The banking sector in Chile, where Canada’s Bank of Nova Scotia recently signed a major deal, is ripe for further merger and acquisition activity, says Fitch Ratings.

In a new report, Fitch says that it sees a rising likelihood of M&A activity in the Chilean banking sector, which could consolidate some of the country’s middle-tier banks. “The maturity and quality of Chile’s banking sector, the opportunity created by the possible sale of smaller banks, and a shifting landscape in the country’s consumer financing market may bring more investment from regional and international foreign banks, which Fitch believes could be a positive for target banks,” it says.

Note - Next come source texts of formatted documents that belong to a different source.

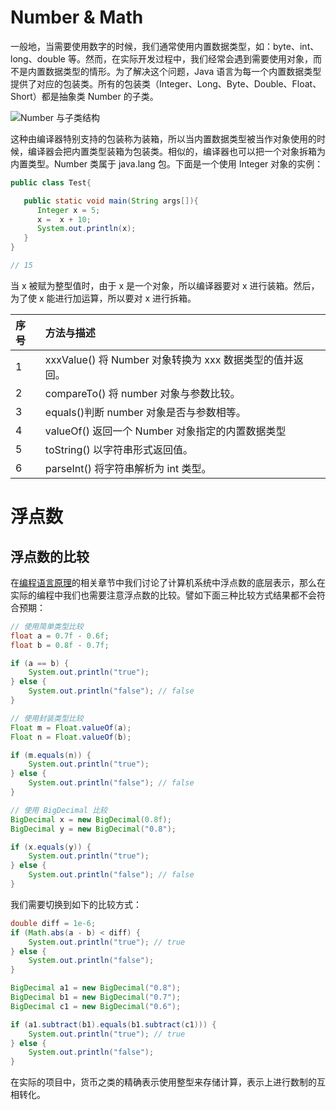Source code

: # Number & Math

一般地，当需要使用数字的时候，我们通常使用内置数据类型，如：byte、int、long、double 等。然而，在实际开发过程中，我们经常会遇到需要使用对象，而不是内置数据类型的情形。为了解决这个问题，Java 语言为每一个内置数据类型提供了对应的包装类。所有的包装类（Integer、Long、Byte、Double、Float、Short）都是抽象类 Number 的子类。

![Number 与子类结构](https://s2.ax1x.com/2020/02/05/1rNd8x.md.png)

这种由编译器特别支持的包装称为装箱，所以当内置数据类型被当作对象使用的时候，编译器会把内置类型装箱为包装类。相似的，编译器也可以把一个对象拆箱为内置类型。Number 类属于 java.lang 包。下面是一个使用 Integer 对象的实例：

```java
public class Test{

   public static void main(String args[]){
      Integer x = 5;
      x =  x + 10;
      System.out.println(x);
   }
}

// 15
```

当 x 被赋为整型值时，由于 x 是一个对象，所以编译器要对 x 进行装箱。然后，为了使 x 能进行加运算，所以要对 x 进行拆箱。

| 序号 | 方法与描述                                               |
| :--- | :------------------------------------------------------- |
| 1    | xxxValue() 将 Number 对象转换为 xxx 数据类型的值并返回。 |
| 2    | compareTo() 将 number 对象与参数比较。                   |
| 3    | equals()判断 number 对象是否与参数相等。                 |
| 4    | valueOf() 返回一个 Number 对象指定的内置数据类型         |
| 5    | toString() 以字符串形式返回值。                          |
| 6    | parseInt() 将字符串解析为 int 类型。                     |

# 浮点数

## 浮点数的比较

在[编程语言原理](https://ngte-pl.gitbook.io/i/?q=浮点数)的相关章节中我们讨论了计算机系统中浮点数的底层表示，那么在实际的编程中我们也需要注意浮点数的比较。譬如下面三种比较方式结果都不会符合预期：

```java
// 使用简单类型比较
float a = 0.7f - 0.6f;
float b = 0.8f - 0.7f;

if (a == b) {
    System.out.println("true");
} else {
    System.out.println("false"); // false
}

// 使用封装类型比较
Float m = Float.valueOf(a);
Float n = Float.valueOf(b);

if (m.equals(n)) {
    System.out.println("true");
} else {
    System.out.println("false"); // false
}

// 使用 BigDecimal 比较
BigDecimal x = new BigDecimal(0.8f);
BigDecimal y = new BigDecimal("0.8");

if (x.equals(y)) {
    System.out.println("true");
} else {
    System.out.println("false"); // false
}
```

我们需要切换到如下的比较方式：

```java
double diff = 1e-6;
if (Math.abs(a - b) < diff) {
    System.out.println("true"); // true
} else {
    System.out.println("false");
}

BigDecimal a1 = new BigDecimal("0.8");
BigDecimal b1 = new BigDecimal("0.7");
BigDecimal c1 = new BigDecimal("0.6");

if (a1.subtract(b1).equals(b1.subtract(c1))) {
    System.out.println("true"); // true
} else {
    System.out.println("false");
}
```

在实际的项目中，货币之类的精确表示使用整型来存储计算，表示上进行数制的互相转化。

The report notes that foreign banks are already significant players in the Chilean market, holding 50% of the banking system’s total assets. The top foreign players in the country include Banco Santander Chile, BBVA Chile, Itau Chile, and Scotiabank Chile, it says.

Last week, Scotiabank announced the closing a of 15-year joint venture deal with retailer, Cencosud S.A., bolstering its position in the Chilean banking market and making it one of the country’s top credit card issuers.

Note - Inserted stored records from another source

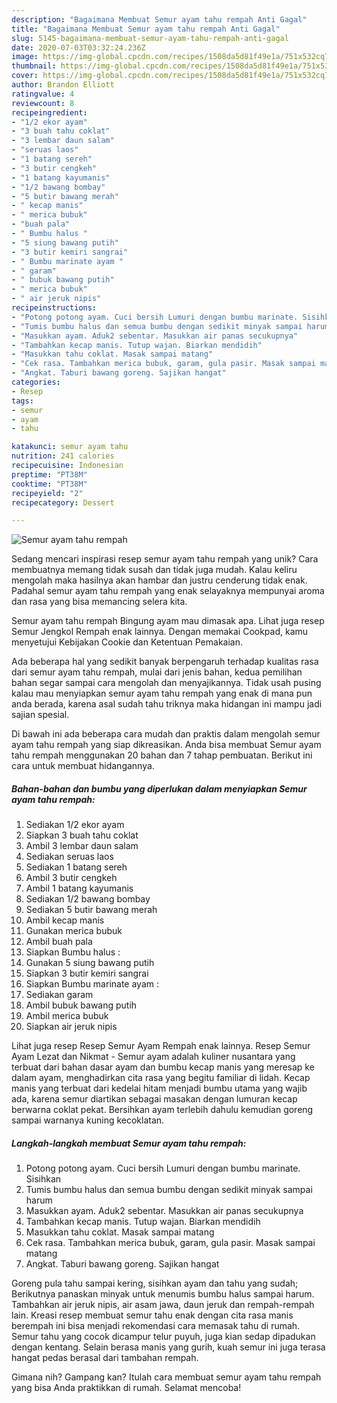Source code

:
 ```yaml
---
description: "Bagaimana Membuat Semur ayam tahu rempah Anti Gagal"
title: "Bagaimana Membuat Semur ayam tahu rempah Anti Gagal"
slug: 5145-bagaimana-membuat-semur-ayam-tahu-rempah-anti-gagal
date: 2020-07-03T03:32:24.236Z
image: https://img-global.cpcdn.com/recipes/1508da5d81f49e1a/751x532cq70/semur-ayam-tahu-rempah-foto-resep-utama.jpg
thumbnail: https://img-global.cpcdn.com/recipes/1508da5d81f49e1a/751x532cq70/semur-ayam-tahu-rempah-foto-resep-utama.jpg
cover: https://img-global.cpcdn.com/recipes/1508da5d81f49e1a/751x532cq70/semur-ayam-tahu-rempah-foto-resep-utama.jpg
author: Brandon Elliott
ratingvalue: 4
reviewcount: 8
recipeingredient:
- "1/2 ekor ayam"
- "3 buah tahu coklat"
- "3 lembar daun salam"
- "seruas laos"
- "1 batang sereh"
- "3 butir cengkeh"
- "1 batang kayumanis"
- "1/2 bawang bombay"
- "5 butir bawang merah"
- " kecap manis"
- " merica bubuk"
- "buah pala"
- " Bumbu halus "
- "5 siung bawang putih"
- "3 butir kemiri sangrai"
- " Bumbu marinate ayam "
- " garam"
- " bubuk bawang putih"
- " merica bubuk"
- " air jeruk nipis"
recipeinstructions:
- "Potong potong ayam. Cuci bersih Lumuri dengan bumbu marinate. Sisihkan"
- "Tumis bumbu halus dan semua bumbu dengan sedikit minyak sampai harum"
- "Masukkan ayam. Aduk2 sebentar. Masukkan air panas secukupnya"
- "Tambahkan kecap manis. Tutup wajan. Biarkan mendidih"
- "Masukkan tahu coklat. Masak sampai matang"
- "Cek rasa. Tambahkan merica bubuk, garam, gula pasir. Masak sampai matang"
- "Angkat. Taburi bawang goreng. Sajikan hangat"
categories:
- Resep
tags:
- semur
- ayam
- tahu

katakunci: semur ayam tahu 
nutrition: 241 calories
recipecuisine: Indonesian
preptime: "PT38M"
cooktime: "PT38M"
recipeyield: "2"
recipecategory: Dessert

---
```



![Semur ayam tahu rempah](https://img-global.cpcdn.com/recipes/1508da5d81f49e1a/751x532cq70/semur-ayam-tahu-rempah-foto-resep-utama.jpg)

Sedang mencari inspirasi resep semur ayam tahu rempah yang unik? Cara membuatnya memang tidak susah dan tidak juga mudah. Kalau keliru mengolah maka hasilnya akan hambar dan justru cenderung tidak enak. Padahal semur ayam tahu rempah yang enak selayaknya mempunyai aroma dan rasa yang bisa memancing selera kita.

Semur ayam tahu rempah Bingung ayam mau dimasak apa. Lihat juga resep Semur Jengkol Rempah enak lainnya. Dengan memakai Cookpad, kamu menyetujui Kebijakan Cookie dan Ketentuan Pemakaian.

Ada beberapa hal yang sedikit banyak berpengaruh terhadap kualitas rasa dari semur ayam tahu rempah, mulai dari jenis bahan, kedua pemilihan bahan segar sampai cara mengolah dan menyajikannya. Tidak usah pusing kalau mau menyiapkan semur ayam tahu rempah yang enak di mana pun anda berada, karena asal sudah tahu triknya maka hidangan ini mampu jadi sajian spesial.


Di bawah ini ada beberapa cara mudah dan praktis dalam mengolah semur ayam tahu rempah yang siap dikreasikan. Anda bisa membuat Semur ayam tahu rempah menggunakan 20 bahan dan 7 tahap pembuatan. Berikut ini cara untuk membuat hidangannya.

<!--inarticleads1-->

##### Bahan-bahan dan bumbu yang diperlukan dalam menyiapkan Semur ayam tahu rempah:

1. Sediakan 1/2 ekor ayam
1. Siapkan 3 buah tahu coklat
1. Ambil 3 lembar daun salam
1. Sediakan seruas laos
1. Sediakan 1 batang sereh
1. Ambil 3 butir cengkeh
1. Ambil 1 batang kayumanis
1. Sediakan 1/2 bawang bombay
1. Sediakan 5 butir bawang merah
1. Ambil  kecap manis
1. Gunakan  merica bubuk
1. Ambil buah pala
1. Siapkan  Bumbu halus :
1. Gunakan 5 siung bawang putih
1. Siapkan 3 butir kemiri sangrai
1. Siapkan  Bumbu marinate ayam :
1. Sediakan  garam
1. Ambil  bubuk bawang putih
1. Ambil  merica bubuk
1. Siapkan  air jeruk nipis


Lihat juga resep Resep Semur Ayam Rempah enak lainnya. Resep Semur Ayam Lezat dan Nikmat - Semur ayam adalah kuliner nusantara yang terbuat dari bahan dasar ayam dan bumbu kecap manis yang meresap ke dalam ayam, menghadirkan cita rasa yang begitu familiar di lidah. Kecap manis yang terbuat dari kedelai hitam menjadi bumbu utama yang wajib ada, karena semur diartikan sebagai masakan dengan lumuran kecap berwarna coklat pekat. Bersihkan ayam terlebih dahulu kemudian goreng sampai warnanya kuning kecoklatan. 

<!--inarticleads2-->

##### Langkah-langkah membuat Semur ayam tahu rempah:

1. Potong potong ayam. Cuci bersih Lumuri dengan bumbu marinate. Sisihkan
1. Tumis bumbu halus dan semua bumbu dengan sedikit minyak sampai harum
1. Masukkan ayam. Aduk2 sebentar. Masukkan air panas secukupnya
1. Tambahkan kecap manis. Tutup wajan. Biarkan mendidih
1. Masukkan tahu coklat. Masak sampai matang
1. Cek rasa. Tambahkan merica bubuk, garam, gula pasir. Masak sampai matang
1. Angkat. Taburi bawang goreng. Sajikan hangat


Goreng pula tahu sampai kering, sisihkan ayam dan tahu yang sudah; Berikutnya panaskan minyak untuk menumis bumbu halus sampai harum. Tambahkan air jeruk nipis, air asam jawa, daun jeruk dan rempah-rempah lain. Kreasi resep membuat semur tahu enak dengan cita rasa manis berempah ini bisa menjadi rekomendasi cara memasak tahu di rumah. Semur tahu yang cocok dicampur telur puyuh, juga kian sedap dipadukan dengan kentang. Selain berasa manis yang gurih, kuah semur ini juga terasa hangat pedas berasal dari tambahan rempah. 

Gimana nih? Gampang kan? Itulah cara membuat semur ayam tahu rempah yang bisa Anda praktikkan di rumah. Selamat mencoba!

Smaller foreign players include JP Morgan Chase Bank, N.A., HSBC Bank (Chile), Tokyo Mitsubishi, Deutsche Bank, and Rabobank.

Fitch says that the Chilean market is viewed as attractive “due to its history of stability and steady growth, as well as a solid regulatory framework and strong supervision.” Chile has the second-highest banking penetration in Latin America, behind Panama, Fitch reports; yet it says that it still sees solid long-term growth prospects for the market.

Moreover, it suggests that the country’s middle tier banks are facing some competitive disadvantages, given their weaker funding, and increasing competition from non-bank lenders and large retailers that offer banking services. “Latin America’s weak macroeconomic conditions have helped hold valuations to levels we believe improve the chances for bringing in acquirers,” it adds.

And, Fitch says that there’s already a healthy M&A environment in the country; pointing to Scotia’s recent deal, among others. Indeed, another possible catalyst for more M&A, Fitch says, is Banco Penta, “which is exploring a wider range of sale options in the wake of the scandal involving top management.”

“In the current environment, we believe that the large established local banks are likely to remain on the sidelines given their market shares and already highly diversified businesses. Smaller and middle-tier firms would more likely be active and ultimately the beneficiaries of any growth and scale that comes with M&A,” Fitch says. “Regional banks in Latin America, notably Colombian and Peruvian banks, are among the potential acquirers, in our view. Furthermore, international banks seeking local banking licenses may find the market attractive as banking licenses for new banking operations may exceed one year.”